Dataset entries
^^^^^^^^

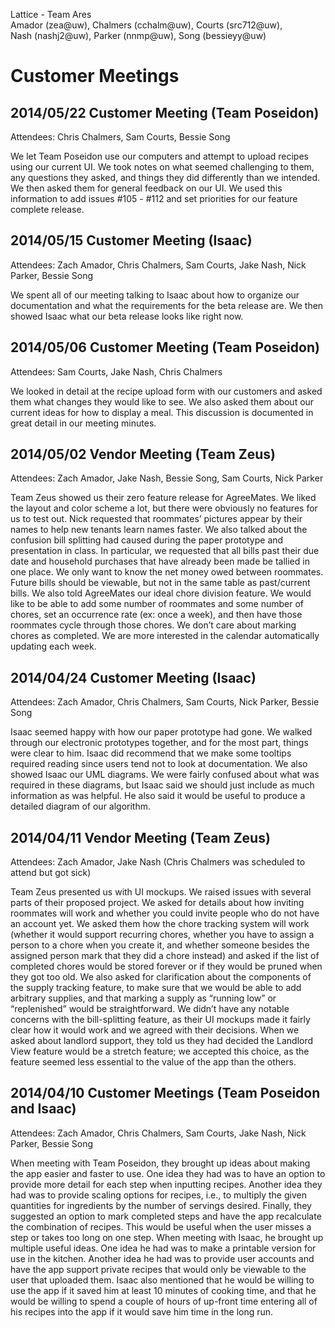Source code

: Lattice - Team Ares  
Amador (zea@uw), Chalmers (cchalm@uw), Courts (src712@uw),  
Nash (nashj2@uw), Parker (nnmp@uw), Song (bessieyy@uw)  


# Customer Meetings

## 2014/05/22 Customer Meeting (Team Poseidon)
Attendees: Chris Chalmers, Sam Courts, Bessie Song

We let Team Poseidon use our computers and attempt to upload recipes using our current UI. We took notes on what seemed challenging to them, any questions they asked, and things they did differently than we intended. We then asked them for general feedback on our UI. We used this information to add issues #105 - #112 and set priorities for our feature complete release.

## 2014/05/15 Customer Meeting (Isaac)
Attendees: Zach Amador, Chris Chalmers, Sam Courts, Jake Nash, Nick Parker, Bessie Song

We spent all of our meeting talking to Isaac about how to organize our documentation and what the requirements for the beta release are. We then showed Isaac what our beta release looks like right now.

## 2014/05/06 Customer Meeting (Team Poseidon)
Attendees: Sam Courts, Jake Nash, Chris Chalmers

We looked in detail at the recipe upload form with our customers and asked them what changes they would like to see. We also asked them about our current ideas for how to display a meal. This discussion is documented in great detail in our meeting minutes.

## 2014/05/02 Vendor Meeting (Team Zeus)
Attendees: Zach Amador, Jake Nash, Bessie Song, Sam Courts, Nick Parker

Team Zeus showed us their zero feature release for AgreeMates. We liked the layout and color scheme a lot, but there were obviously no features for us to test out. Nick requested that roommates’ pictures appear by their names to help new tenants learn names faster. We also talked about the confusion bill splitting had caused during the paper prototype and presentation in class. In particular, we requested that all bills past their due date and household purchases that have already been made be tallied in one place. We only want to know the net money owed between roommates. Future bills should be viewable, but not in the same table as past/current bills. We also told AgreeMates our ideal chore division feature. We would like to be able to add some number of roommates and some number of chores, set an occurrence rate (ex: once a week), and then have those roommates cycle through those chores. We don’t care about marking chores as completed. We are more interested in the calendar automatically updating each week.

## 2014/04/24 Customer Meeting (Isaac)
Attendees: Zach Amador, Chris Chalmers, Sam Courts, Nick Parker, Bessie Song

Isaac seemed happy with how our paper prototype had gone. We walked through our electronic prototypes together, and for the most part, things were clear to him. Isaac did recommend that we make some tooltips required reading since users tend not to look at documentation. We also showed Isaac our UML diagrams. We were fairly confused about what was required in these diagrams, but Isaac said we should just include as much information as was helpful. He also said it would be useful to produce a detailed diagram of our algorithm.

## 2014/04/11 Vendor Meeting (Team Zeus)
Attendees: Zach Amador, Jake Nash (Chris Chalmers was scheduled to attend but got sick)

Team Zeus presented us with UI mockups. We raised issues with several parts of their proposed project. We asked for details about how inviting roommates will work and whether you could invite people who do not have an account yet. We asked them how the chore tracking system will work (whether it would support recurring chores, whether you have to assign a person to a chore when you create it, and whether someone besides the assigned person mark that they did a chore instead) and asked if the list of completed chores would be stored forever or if they would be pruned when they got too old. We also asked for clarification about the components of the supply tracking feature, to make sure that we would be able to add arbitrary supplies, and that marking a supply as “running low” or “replenished” would be straightforward. We didn’t have any notable concerns with the bill-splitting feature, as their UI mockups made it fairly clear how it would work and we agreed with their decisions. When we asked about landlord support, they told us they had decided the Landlord View feature would be a stretch feature; we accepted this choice, as the feature seemed less essential to the value of the app than the others.

## 2014/04/10 Customer Meetings (Team Poseidon and Isaac)
Attendees: Zach Amador, Chris Chalmers, Sam Courts, Jake Nash, Nick Parker, Bessie Song

When meeting with Team Poseidon, they brought up ideas about making the app easier and faster to use. One idea they had was to have an option to provide more detail for each step when inputting recipes. Another idea they had was to provide scaling options for recipes, i.e., to multiply the given quantities for ingredients by the number of servings desired. Finally, they suggested an option to mark completed steps and have the app recalculate the combination of recipes. This would be useful when the user misses a step or takes too long on one step. When meeting with Isaac, he brought up multiple useful ideas. One idea he had was to make a printable version for use in the kitchen. Another idea he had was to provide user accounts and have the app support private recipes that would only be viewable to the user that uploaded them. Isaac also mentioned that he would be willing to use the app if it saved him at least 10 minutes of cooking time, and that he would be willing to spend a couple of hours of up-front time entering all of his recipes into the app if it would save him time in the long run.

^^^^^^^^

BRIEF> Every record must be transcribed faithfully, with no picture carried over.

EXERCISE ANSWER>
Source code

: Lattice - Team Ares  
Amador (zea@uw), Chalmers (cchalm@uw), Courts (src712@uw),  
Nash (nashj2@uw), Parker (nnmp@uw), Song (bessieyy@uw)  


# Customer Meetings

## 2014/05/22 Customer Meeting (Team Poseidon)
Attendees: Chris Chalmers, Sam Courts, Bessie Song

We let Team Poseidon use our computers and attempt to upload recipes using our current UI. We took notes on what seemed challenging to them, any questions they asked, and things they did differently than we intended. We then asked them for general feedback on our UI. We used this information to add issues #105 - #112 and set priorities for our feature complete release.

## 2014/05/15 Customer Meeting (Isaac)
Attendees: Zach Amador, Chris Chalmers, Sam Courts, Jake Nash, Nick Parker, Bessie Song

We spent all of our meeting talking to Isaac about how to organize our documentation and what the requirements for the beta release are. We then showed Isaac what our beta release looks like right now.

## 2014/05/06 Customer Meeting (Team Poseidon)
Attendees: Sam Courts, Jake Nash, Chris Chalmers

We looked in detail at the recipe upload form with our customers and asked them what changes they would like to see. We also asked them about our current ideas for how to display a meal. This discussion is documented in great detail in our meeting minutes.

## 2014/05/02 Vendor Meeting (Team Zeus)
Attendees: Zach Amador, Jake Nash, Bessie Song, Sam Courts, Nick Parker

Team Zeus showed us their zero feature release for AgreeMates. We liked the layout and color scheme a lot, but there were obviously no features for us to test out. Nick requested that roommates’ pictures appear by their names to help new tenants learn names faster. We also talked about the confusion bill splitting had caused during the paper prototype and presentation in class. In particular, we requested that all bills past their due date and household purchases that have already been made be tallied in one place. We only want to know the net money owed between roommates. Future bills should be viewable, but not in the same table as past/current bills. We also told AgreeMates our ideal chore division feature. We would like to be able to add some number of roommates and some number of chores, set an occurrence rate (ex: once a week), and then have those roommates cycle through those chores. We don’t care about marking chores as completed. We are more interested in the calendar automatically updating each week.

## 2014/04/24 Customer Meeting (Isaac)
Attendees: Zach Amador, Chris Chalmers, Sam Courts, Nick Parker, Bessie Song

Isaac seemed happy with how our paper prototype had gone. We walked through our electronic prototypes together, and for the most part, things were clear to him. Isaac did recommend that we make some tooltips required reading since users tend not to look at documentation. We also showed Isaac our UML diagrams. We were fairly confused about what was required in these diagrams, but Isaac said we should just include as much information as was helpful. He also said it would be useful to produce a detailed diagram of our algorithm.

## 2014/04/11 Vendor Meeting (Team Zeus)
Attendees: Zach Amador, Jake Nash (Chris Chalmers was scheduled to attend but got sick)

Team Zeus presented us with UI mockups. We raised issues with several parts of their proposed project. We asked for details about how inviting roommates will work and whether you could invite people who do not have an account yet. We asked them how the chore tracking system will work (whether it would support recurring chores, whether you have to assign a person to a chore when you create it, and whether someone besides the assigned person mark that they did a chore instead) and asked if the list of completed chores would be stored forever or if they would be pruned when they got too old. We also asked for clarification about the components of the supply tracking feature, to make sure that we would be able to add arbitrary supplies, and that marking a supply as “running low” or “replenished” would be straightforward. We didn’t have any notable concerns with the bill-splitting feature, as their UI mockups made it fairly clear how it would work and we agreed with their decisions. When we asked about landlord support, they told us they had decided the Landlord View feature would be a stretch feature; we accepted this choice, as the feature seemed less essential to the value of the app than the others.

## 2014/04/10 Customer Meetings (Team Poseidon and Isaac)
Attendees: Zach Amador, Chris Chalmers, Sam Courts, Jake Nash, Nick Parker, Bessie Song

When meeting with Team Poseidon, they brought up ideas about making the app easier and faster to use. One idea they had was to have an option to provide more detail for each step when inputting recipes. Another idea they had was to provide scaling options for recipes, i.e., to multiply the given quantities for ingredients by the number of servings desired. Finally, they suggested an option to mark completed steps and have the app recalculate the combination of recipes. This would be useful when the user misses a step or takes too long on one step. When meeting with Isaac, he brought up multiple useful ideas. One idea he had was to make a printable version for use in the kitchen. Another idea he had was to provide user accounts and have the app support private recipes that would only be viewable to the user that uploaded them. Isaac also mentioned that he would be willing to use the app if it saved him at least 10 minutes of cooking time, and that he would be willing to spend a couple of hours of up-front time entering all of his recipes into the app if it would save him time in the long run.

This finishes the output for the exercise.